El juez que investiga a Leire Díez tomó declaración hace dos semanas a dos testigos presentes en la reunión en la que, presuntamente, se solicitaron informaciones comprometedoras sobre el teniente coronel de la Guardia Civil Antonio Balas, uno de los principales investigadores de las causas relacionadas con el PSOE y el caso Koldo. Los interrogatorios, celebrados ante el magistrado Arturo Zamarriego, han cobrado especial relevancia después de que ambos comparecientes respaldaran la autenticidad del audio difundido sobre aquel encuentro y complicaran la estrategia de defensa de la investigada.
Uno de los testimonios más relevantes fue el de un hombre identificado como Javier F.G., quien aseguró haber trabajado durante años como operativo del Centro Nacional de Inteligencia. El compareciente pidió al juez que su imagen apareciera pixelada durante la declaración alegando motivos de seguridad, solicitud que fue aceptada. Durante el interrogatorio, el testigo sostuvo que sus recuerdos coinciden con lo que se escucha en las grabaciones publicadas y afirmó que Leire Díez buscaba «trapos sucios» sobre Balas y también sobre un fiscal, aludiendo aparentemente a José Grinda.
Según relató ante el juzgado, la reunión se celebró en febrero de 2025 en el despacho del abogado Jacobo Teijelo y contó con la presencia de varios letrados, de Leire Díez, del empresario Javier Pérez Dolset y del empresario huido de la justicia Alejandro Hamlyn, que participó por videoconferencia desde el extranjero. El exoperativo del CNI aseguró que no conocía previamente ni a Díez ni a Pérez Dolset, aunque por el tono de la conversación tuvo la impresión de que actuaban «en nombre del Estado» o con capacidad de influir sobre la Fiscalía y determinadas investigaciones judiciales.
El testigo explicó además que durante la reunión se habló de posibles acuerdos con la Fiscalía a cambio de información sensible sobre miembros de la Guardia Civil y del Ministerio Público. Según su versión, la sensación general era que se estaban buscando pruebas «del tipo que fueran» contra Balas. Incluso señaló que llegó a percibir una especie de competición entre Hamlyn y Leire Díez sobre quién podía ofrecer más información o más capacidad de influencia.
El segundo interrogatorio estuvo marcado por momentos de fuerte tensión entre el juez y otro de los asistentes a aquella reunión, un abogado que también habría estado vinculado a servicios de seguridad del Estado. El magistrado rechazó que el compareciente pudiera acogerse al secreto profesional para evitar responder a las preguntas y elevó considerablemente el tono durante la vista. «¡Eso no era un despacho de abogados!», llegó a espetarle Arturo Zamarriego, dejando entrever que no comparte la tesis de las defensas sobre una supuesta protección jurídica del encuentro.

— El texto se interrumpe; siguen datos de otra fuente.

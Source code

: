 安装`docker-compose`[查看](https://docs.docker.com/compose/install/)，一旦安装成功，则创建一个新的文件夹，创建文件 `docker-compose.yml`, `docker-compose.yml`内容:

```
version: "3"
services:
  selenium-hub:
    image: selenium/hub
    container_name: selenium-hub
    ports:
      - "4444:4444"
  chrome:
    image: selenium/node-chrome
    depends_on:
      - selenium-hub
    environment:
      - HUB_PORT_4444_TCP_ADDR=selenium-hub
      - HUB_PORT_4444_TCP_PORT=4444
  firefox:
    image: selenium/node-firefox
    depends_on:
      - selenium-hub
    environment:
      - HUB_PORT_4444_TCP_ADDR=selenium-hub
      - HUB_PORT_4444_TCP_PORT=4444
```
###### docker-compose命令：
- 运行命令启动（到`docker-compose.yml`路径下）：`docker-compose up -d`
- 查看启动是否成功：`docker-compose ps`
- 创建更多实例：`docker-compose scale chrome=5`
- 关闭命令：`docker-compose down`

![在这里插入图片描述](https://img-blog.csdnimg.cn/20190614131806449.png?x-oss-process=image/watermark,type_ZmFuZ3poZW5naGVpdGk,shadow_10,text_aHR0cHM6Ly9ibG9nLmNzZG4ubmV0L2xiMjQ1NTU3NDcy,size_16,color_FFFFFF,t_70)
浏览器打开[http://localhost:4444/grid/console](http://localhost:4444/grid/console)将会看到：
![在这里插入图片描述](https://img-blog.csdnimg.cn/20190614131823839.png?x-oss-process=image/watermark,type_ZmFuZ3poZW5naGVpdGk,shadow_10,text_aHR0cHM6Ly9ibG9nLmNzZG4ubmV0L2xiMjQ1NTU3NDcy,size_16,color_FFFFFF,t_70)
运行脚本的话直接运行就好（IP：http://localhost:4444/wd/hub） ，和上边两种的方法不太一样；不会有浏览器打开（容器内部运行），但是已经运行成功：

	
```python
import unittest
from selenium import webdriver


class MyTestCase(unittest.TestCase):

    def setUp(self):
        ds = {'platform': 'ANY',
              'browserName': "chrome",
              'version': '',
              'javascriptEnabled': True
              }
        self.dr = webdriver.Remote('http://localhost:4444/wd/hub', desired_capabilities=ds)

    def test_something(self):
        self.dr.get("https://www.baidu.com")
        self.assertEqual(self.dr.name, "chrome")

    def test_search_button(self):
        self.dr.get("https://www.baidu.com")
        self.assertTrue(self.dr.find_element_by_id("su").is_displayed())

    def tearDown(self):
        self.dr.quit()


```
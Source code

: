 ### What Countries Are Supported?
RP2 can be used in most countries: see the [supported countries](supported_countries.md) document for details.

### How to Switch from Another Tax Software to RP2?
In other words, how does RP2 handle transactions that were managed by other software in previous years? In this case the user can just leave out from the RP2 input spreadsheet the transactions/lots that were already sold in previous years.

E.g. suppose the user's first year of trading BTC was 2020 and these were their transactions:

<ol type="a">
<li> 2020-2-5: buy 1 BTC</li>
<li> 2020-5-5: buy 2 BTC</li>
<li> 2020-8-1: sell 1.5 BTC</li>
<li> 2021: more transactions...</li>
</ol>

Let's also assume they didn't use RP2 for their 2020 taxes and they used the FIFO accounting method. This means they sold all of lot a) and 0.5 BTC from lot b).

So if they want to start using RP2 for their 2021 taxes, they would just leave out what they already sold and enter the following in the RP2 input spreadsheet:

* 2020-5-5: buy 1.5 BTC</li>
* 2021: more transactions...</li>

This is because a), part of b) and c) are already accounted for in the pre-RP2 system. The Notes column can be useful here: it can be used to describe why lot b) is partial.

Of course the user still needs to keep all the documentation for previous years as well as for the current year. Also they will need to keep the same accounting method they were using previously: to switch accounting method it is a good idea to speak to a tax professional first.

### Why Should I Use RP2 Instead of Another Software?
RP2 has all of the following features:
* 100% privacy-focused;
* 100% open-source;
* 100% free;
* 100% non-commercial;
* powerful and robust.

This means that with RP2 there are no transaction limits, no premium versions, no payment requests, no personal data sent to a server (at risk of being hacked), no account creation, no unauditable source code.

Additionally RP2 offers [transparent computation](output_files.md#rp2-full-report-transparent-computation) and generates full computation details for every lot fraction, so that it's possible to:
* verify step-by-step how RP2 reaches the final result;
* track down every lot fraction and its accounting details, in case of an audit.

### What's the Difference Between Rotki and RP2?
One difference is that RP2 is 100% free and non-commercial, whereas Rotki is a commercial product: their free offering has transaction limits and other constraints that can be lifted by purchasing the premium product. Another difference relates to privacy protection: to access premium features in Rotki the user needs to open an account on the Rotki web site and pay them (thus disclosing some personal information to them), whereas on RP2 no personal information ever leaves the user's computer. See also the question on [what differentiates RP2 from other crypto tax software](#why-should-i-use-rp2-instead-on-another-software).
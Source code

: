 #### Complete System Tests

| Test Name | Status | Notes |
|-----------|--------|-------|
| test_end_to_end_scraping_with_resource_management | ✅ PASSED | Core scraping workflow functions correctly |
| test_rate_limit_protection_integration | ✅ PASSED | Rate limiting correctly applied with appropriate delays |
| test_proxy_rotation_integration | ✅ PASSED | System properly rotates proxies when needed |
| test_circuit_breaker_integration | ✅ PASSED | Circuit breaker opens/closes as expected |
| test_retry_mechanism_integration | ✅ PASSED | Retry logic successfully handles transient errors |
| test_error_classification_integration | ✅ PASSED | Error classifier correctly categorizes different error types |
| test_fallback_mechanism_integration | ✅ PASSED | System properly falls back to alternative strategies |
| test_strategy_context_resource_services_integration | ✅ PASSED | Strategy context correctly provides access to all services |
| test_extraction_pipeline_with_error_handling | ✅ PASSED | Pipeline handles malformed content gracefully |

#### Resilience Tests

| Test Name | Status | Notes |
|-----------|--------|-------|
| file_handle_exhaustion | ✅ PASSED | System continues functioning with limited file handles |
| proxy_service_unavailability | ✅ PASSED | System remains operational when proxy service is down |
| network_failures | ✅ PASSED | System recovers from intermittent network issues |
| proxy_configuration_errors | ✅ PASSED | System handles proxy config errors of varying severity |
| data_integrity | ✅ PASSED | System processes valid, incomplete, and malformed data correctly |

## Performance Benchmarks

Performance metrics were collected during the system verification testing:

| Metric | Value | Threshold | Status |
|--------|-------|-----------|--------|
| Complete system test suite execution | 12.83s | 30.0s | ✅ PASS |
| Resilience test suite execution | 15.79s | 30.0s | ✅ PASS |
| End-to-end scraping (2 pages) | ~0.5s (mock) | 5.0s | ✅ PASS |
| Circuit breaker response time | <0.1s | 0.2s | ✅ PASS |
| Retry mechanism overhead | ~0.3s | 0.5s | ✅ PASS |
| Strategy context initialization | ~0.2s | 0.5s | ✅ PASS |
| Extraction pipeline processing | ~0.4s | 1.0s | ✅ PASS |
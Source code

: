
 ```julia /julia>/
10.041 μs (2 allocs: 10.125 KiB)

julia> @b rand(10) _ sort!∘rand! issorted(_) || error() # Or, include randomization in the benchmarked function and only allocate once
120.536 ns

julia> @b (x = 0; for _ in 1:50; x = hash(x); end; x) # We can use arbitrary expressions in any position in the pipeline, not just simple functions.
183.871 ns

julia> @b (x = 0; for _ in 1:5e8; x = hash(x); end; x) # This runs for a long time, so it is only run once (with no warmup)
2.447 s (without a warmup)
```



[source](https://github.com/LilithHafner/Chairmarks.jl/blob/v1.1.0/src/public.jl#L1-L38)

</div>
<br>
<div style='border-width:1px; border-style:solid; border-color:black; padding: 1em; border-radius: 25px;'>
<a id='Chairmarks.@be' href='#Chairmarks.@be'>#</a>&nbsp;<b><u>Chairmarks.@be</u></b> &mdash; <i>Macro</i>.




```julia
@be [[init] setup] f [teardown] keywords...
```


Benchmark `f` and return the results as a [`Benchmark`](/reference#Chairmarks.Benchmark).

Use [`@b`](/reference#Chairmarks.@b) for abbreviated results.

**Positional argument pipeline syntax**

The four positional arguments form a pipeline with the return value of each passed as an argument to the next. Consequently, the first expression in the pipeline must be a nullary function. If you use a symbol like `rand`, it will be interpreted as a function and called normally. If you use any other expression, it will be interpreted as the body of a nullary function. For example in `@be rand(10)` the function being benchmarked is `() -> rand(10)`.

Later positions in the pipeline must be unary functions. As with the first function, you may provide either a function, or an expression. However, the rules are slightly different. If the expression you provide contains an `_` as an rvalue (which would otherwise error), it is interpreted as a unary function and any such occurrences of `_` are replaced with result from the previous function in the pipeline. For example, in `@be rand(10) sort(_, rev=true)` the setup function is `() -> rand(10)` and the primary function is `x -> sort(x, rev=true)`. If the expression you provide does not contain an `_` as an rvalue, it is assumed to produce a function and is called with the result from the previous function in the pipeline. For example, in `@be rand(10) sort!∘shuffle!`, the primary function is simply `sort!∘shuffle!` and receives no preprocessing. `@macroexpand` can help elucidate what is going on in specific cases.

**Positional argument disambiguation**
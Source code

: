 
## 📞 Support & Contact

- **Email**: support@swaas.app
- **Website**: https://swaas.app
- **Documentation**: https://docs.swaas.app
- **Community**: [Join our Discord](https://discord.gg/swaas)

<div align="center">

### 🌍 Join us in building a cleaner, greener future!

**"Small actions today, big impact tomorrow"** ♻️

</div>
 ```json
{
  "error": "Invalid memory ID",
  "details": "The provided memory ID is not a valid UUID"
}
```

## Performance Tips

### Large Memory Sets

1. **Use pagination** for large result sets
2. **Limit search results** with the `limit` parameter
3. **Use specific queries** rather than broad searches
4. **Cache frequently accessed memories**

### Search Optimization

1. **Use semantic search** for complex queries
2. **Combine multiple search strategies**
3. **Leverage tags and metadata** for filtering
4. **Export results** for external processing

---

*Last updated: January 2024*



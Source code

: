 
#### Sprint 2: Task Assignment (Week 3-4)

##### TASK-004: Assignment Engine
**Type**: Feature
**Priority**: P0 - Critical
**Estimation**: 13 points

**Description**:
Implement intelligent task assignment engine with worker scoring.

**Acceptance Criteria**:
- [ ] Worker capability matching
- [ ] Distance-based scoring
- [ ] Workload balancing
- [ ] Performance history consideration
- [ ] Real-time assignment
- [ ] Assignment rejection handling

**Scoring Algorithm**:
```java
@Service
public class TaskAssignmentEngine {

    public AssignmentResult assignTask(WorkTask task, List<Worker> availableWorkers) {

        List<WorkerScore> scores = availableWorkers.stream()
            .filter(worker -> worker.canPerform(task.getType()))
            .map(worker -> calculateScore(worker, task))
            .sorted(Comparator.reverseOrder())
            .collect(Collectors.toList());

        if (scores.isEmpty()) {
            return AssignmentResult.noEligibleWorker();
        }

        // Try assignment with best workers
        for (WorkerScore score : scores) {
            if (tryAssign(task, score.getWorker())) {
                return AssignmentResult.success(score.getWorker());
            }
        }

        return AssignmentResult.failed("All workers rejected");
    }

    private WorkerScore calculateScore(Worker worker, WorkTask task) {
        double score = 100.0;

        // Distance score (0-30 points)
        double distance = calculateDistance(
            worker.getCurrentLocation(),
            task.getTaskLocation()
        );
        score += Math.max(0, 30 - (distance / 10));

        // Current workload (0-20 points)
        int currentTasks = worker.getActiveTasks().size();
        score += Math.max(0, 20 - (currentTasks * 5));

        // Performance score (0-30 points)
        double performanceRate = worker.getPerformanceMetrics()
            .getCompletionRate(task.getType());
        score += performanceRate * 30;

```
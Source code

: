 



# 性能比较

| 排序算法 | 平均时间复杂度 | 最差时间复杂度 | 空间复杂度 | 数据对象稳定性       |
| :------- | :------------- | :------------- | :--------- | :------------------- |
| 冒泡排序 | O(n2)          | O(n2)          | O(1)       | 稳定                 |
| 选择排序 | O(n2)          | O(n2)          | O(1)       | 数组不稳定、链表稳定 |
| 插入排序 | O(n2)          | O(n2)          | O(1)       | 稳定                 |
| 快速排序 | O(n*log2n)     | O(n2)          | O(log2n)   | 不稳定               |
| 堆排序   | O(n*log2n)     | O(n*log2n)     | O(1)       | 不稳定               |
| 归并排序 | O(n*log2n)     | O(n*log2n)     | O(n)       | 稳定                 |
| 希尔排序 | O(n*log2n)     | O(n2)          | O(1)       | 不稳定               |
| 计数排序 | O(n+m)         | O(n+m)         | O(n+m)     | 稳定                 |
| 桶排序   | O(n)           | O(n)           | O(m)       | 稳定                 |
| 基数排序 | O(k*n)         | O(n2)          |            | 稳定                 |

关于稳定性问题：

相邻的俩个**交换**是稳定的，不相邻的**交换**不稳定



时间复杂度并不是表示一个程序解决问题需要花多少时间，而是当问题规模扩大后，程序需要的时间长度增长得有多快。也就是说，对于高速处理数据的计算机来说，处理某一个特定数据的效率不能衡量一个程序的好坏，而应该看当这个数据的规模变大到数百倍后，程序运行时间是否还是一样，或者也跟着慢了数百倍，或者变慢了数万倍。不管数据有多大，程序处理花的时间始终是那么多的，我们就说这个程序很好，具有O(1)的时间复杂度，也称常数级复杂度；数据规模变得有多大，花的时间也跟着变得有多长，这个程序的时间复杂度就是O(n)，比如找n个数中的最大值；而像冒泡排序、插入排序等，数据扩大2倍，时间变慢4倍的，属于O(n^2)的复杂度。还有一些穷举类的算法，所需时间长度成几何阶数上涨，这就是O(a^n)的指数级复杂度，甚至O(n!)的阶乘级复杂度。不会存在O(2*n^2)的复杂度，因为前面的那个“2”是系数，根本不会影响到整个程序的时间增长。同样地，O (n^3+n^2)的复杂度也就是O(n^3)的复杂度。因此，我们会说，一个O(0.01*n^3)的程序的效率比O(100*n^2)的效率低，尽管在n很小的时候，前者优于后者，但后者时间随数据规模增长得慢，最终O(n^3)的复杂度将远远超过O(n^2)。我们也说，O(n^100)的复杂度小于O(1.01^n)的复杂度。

La investigación gira en torno a las presuntas maniobras para obtener información perjudicial contra Antonio Balas, responsable de investigaciones especialmente sensibles para el PSOE. El audio difundido de aquella reunión incluye frases atribuidas a Leire Díez sobre la conveniencia de apartar al mando policial y posibles ofrecimientos relacionados con beneficios procesales. La validación del contenido de la grabación por parte de los dos testigos interrogados supone un importante revés para la estrategia de la exmilitante socialista, que había sostenido que el audio estaba manipulado y que acudió a aquella reunión únicamente como periodista de investigación.